I'm having trouble with a proof : u+v=v+u
using the definition of a vector space (excluding the commutitive axiom of course), thus I have the other 9 axioms to work with.

I'm not even sure if I'm using one of the axioms right; since I cannot say that u+v=v+u, I don't think that I should say that u+(-u)=(-u)+u=0...which is what I've been trying to use.

2. Mar 7, 2008

### mrandersdk

not sure what you are trying to do. Are you trying to prove the commutitive axiom from all the others?

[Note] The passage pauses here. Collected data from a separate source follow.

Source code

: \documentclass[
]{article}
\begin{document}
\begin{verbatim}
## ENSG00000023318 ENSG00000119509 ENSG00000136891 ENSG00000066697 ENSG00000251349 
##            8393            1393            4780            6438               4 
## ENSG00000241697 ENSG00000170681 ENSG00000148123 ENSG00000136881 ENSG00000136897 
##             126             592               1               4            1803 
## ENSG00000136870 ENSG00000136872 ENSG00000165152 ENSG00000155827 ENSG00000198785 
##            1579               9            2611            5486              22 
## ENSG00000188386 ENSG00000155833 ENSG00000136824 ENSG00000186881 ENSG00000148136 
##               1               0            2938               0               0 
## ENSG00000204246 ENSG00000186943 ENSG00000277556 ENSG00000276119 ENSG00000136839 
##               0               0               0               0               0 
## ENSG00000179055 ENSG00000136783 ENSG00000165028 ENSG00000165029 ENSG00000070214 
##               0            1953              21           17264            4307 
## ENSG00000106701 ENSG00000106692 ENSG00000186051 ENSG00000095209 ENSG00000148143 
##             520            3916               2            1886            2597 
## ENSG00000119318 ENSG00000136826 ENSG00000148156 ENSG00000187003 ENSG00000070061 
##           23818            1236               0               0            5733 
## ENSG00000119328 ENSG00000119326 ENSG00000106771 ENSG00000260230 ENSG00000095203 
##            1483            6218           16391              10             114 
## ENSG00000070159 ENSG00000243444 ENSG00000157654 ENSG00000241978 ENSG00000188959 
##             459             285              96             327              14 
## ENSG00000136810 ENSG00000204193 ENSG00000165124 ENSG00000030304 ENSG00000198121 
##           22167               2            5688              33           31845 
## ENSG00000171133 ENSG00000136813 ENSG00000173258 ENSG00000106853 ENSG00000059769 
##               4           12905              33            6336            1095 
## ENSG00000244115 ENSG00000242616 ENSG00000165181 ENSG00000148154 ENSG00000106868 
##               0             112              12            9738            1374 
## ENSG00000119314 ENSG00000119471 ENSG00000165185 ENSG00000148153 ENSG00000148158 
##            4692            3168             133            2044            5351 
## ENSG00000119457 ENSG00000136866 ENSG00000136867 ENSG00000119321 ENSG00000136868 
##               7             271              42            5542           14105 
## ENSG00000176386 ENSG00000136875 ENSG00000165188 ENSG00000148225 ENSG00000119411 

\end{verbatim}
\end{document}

Because if you are don't, it is an axiom for a reason, that is it cannot not be proven from the others, if it could it would not be an axiom, it would be a theorem and the commutitive axiom would not be in the definition.

3. Mar 24, 2008

### vdgreat

let u={u1, u2....,un)
v={v1,v2....,vn)
then u+v= {u1+v1, u2+v2,....,un+vn} (vector addition)
or, u+v= {v1+v1, v2+u2,....,vn+un} (commutative property of addition on R)

4. Mar 25, 2008

### trambolin

Please, be careful about these, this is not a proof, this is exactly what mrandersdk has stated before. Note that, the two addition signs "+", (one for the addition $u+v$ and one for the additions $u_i+v_i$ that you used are different). We define the vector addition as such, it does not follow from the other axioms.

I can define the scalar addition as subtraction, then you don't have commutativity in that weird vector set (Since I destroyed the commutativity, it is not a vector space anymore, because commutativity is an axiom)

5. Mar 25, 2008

### HallsofIvy

This is assuming that the vector space is Rn which was not given.